* TASK DATA *
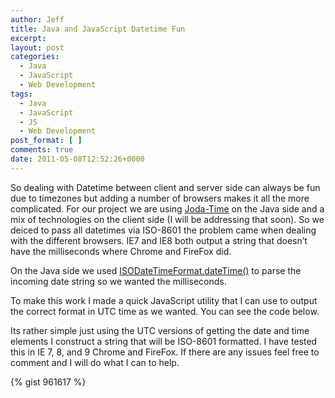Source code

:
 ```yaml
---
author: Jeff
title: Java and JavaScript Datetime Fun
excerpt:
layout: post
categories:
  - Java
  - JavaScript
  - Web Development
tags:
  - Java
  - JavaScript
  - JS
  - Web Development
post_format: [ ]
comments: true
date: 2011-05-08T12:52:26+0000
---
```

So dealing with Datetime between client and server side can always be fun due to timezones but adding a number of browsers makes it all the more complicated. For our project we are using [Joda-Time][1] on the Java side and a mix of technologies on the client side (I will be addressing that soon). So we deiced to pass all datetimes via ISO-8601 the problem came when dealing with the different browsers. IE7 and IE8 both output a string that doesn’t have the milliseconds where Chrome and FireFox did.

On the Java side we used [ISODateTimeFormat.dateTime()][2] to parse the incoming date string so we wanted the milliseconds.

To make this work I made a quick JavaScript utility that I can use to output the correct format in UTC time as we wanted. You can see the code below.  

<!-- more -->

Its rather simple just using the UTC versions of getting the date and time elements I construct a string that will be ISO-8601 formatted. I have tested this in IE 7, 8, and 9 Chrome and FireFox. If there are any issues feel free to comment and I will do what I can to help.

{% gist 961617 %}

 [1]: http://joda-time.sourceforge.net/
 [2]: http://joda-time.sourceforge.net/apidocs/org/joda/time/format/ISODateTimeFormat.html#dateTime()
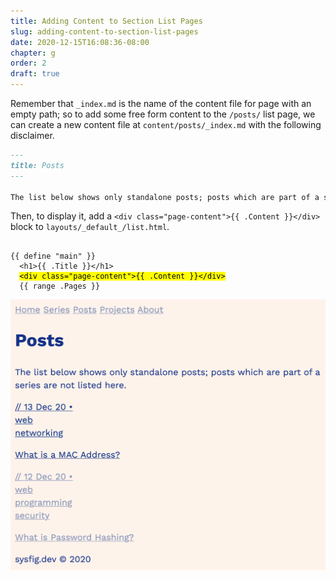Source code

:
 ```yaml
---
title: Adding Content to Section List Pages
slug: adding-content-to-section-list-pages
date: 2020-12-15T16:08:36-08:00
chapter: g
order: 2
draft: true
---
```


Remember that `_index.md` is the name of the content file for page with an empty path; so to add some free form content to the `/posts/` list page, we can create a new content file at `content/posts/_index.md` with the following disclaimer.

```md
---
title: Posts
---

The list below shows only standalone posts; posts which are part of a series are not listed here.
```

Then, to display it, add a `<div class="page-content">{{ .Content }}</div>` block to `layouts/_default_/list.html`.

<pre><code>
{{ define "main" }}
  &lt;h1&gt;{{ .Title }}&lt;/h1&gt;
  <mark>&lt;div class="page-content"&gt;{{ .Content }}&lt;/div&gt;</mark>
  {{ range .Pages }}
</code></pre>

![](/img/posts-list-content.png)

* * *

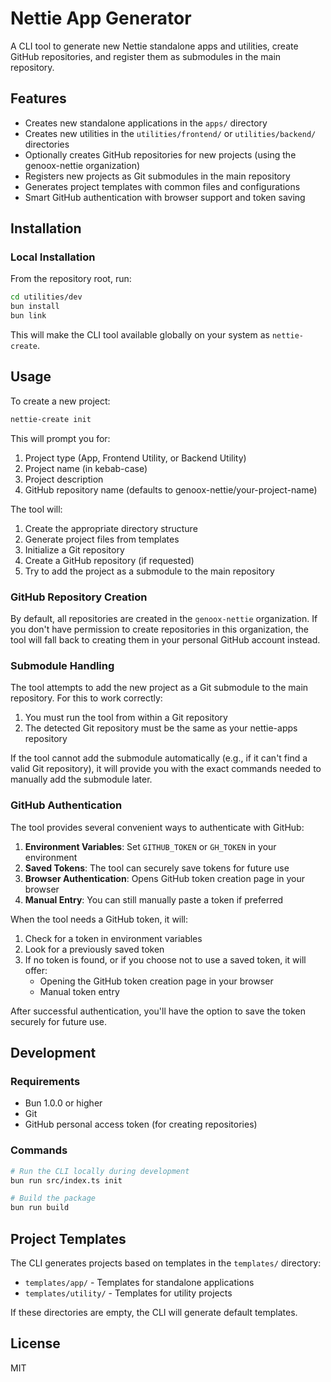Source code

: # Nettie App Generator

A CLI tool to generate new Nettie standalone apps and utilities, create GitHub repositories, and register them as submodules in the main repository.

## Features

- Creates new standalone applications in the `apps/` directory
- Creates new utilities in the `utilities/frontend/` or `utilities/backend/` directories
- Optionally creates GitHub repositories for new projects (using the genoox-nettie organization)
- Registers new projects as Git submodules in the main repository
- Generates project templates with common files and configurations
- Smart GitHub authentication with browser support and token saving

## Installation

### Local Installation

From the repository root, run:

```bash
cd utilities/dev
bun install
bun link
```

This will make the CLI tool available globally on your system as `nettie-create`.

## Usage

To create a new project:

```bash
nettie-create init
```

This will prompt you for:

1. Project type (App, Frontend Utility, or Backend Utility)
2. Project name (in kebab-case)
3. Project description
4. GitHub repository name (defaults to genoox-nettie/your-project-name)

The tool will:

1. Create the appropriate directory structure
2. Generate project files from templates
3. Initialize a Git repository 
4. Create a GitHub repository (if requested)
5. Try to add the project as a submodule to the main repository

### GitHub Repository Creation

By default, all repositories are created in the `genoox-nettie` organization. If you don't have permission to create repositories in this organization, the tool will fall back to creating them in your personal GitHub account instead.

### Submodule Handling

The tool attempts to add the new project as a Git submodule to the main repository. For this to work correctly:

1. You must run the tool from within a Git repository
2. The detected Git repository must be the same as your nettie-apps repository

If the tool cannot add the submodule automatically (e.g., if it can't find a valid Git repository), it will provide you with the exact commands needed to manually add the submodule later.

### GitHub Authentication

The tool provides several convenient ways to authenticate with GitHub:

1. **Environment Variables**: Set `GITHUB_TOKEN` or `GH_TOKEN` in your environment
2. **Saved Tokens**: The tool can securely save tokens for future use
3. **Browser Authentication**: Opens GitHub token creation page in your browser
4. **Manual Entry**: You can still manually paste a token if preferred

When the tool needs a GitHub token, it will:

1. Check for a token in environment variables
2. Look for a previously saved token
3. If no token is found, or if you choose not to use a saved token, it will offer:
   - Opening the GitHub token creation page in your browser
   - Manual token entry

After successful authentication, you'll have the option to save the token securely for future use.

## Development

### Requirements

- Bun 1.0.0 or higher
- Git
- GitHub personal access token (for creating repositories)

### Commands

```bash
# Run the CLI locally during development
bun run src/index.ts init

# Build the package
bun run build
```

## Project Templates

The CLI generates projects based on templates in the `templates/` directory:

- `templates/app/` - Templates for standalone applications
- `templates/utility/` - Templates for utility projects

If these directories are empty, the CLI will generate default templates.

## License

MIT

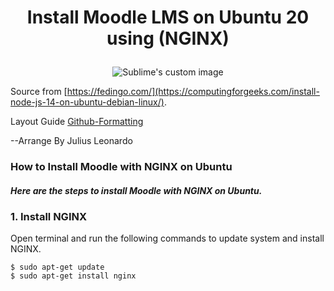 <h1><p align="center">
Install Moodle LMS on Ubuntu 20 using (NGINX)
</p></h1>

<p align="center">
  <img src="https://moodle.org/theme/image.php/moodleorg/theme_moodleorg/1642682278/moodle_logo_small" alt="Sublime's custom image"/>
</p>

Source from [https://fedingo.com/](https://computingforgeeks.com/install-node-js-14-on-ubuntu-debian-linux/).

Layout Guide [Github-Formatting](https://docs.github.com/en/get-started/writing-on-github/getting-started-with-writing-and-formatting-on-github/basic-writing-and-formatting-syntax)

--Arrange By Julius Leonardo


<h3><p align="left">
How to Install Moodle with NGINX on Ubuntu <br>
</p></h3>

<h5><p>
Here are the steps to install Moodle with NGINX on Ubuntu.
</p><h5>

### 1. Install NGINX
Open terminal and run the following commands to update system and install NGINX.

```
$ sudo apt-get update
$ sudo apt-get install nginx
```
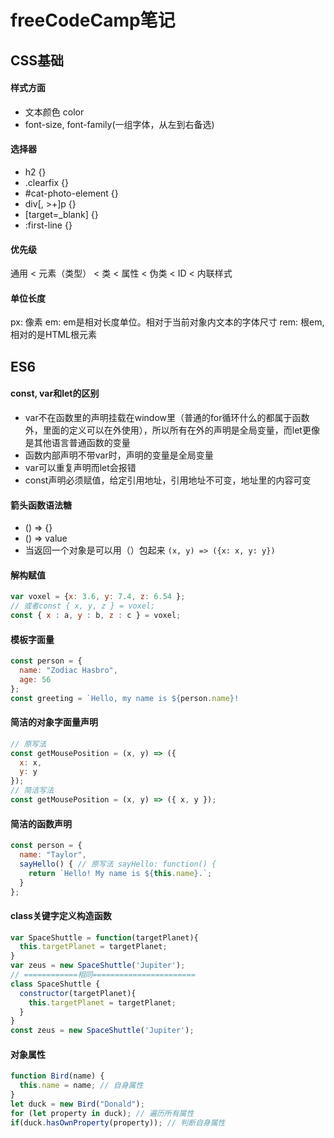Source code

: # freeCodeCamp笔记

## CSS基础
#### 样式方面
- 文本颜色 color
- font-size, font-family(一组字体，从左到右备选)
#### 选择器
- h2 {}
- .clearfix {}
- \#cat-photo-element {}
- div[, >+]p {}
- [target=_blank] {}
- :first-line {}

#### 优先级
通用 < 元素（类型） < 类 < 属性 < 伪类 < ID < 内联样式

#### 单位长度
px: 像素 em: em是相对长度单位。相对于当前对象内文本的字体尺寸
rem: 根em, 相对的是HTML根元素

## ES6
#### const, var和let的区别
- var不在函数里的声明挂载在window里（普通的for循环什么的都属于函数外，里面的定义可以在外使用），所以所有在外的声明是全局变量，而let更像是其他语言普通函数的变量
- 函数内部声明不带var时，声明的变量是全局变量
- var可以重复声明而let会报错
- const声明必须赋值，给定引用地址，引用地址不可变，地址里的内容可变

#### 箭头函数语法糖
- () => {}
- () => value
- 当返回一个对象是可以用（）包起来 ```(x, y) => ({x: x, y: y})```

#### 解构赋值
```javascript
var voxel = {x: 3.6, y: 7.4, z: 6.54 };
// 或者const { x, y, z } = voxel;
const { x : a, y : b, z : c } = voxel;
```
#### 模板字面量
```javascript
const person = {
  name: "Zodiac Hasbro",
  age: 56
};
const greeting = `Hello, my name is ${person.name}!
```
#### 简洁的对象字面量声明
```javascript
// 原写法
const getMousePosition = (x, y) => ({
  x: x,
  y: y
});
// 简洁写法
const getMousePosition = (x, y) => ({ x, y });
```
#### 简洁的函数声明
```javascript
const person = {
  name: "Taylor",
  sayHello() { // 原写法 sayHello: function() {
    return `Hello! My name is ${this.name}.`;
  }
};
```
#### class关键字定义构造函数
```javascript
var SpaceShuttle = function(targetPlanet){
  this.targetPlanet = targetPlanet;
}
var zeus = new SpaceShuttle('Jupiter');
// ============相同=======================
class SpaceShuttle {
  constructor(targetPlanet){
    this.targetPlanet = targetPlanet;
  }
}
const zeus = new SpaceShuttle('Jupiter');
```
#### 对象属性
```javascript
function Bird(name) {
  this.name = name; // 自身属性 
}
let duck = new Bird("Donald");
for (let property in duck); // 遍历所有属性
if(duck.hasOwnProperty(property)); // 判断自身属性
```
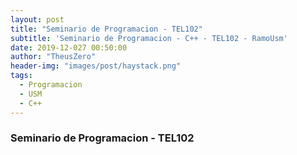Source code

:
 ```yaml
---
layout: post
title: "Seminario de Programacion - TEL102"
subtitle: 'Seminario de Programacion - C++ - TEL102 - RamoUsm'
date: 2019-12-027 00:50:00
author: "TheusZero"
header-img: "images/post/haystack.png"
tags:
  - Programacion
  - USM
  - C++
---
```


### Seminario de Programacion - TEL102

* DESCRIPTION OF THE TASK *
From the listing, reproduce every line where the word "system" is present.

* PROBLEM SOLUTION *
This will make the CLI tool available globally on your system as `nettie-create`.
Open terminal and run the following commands to update system and install NGINX.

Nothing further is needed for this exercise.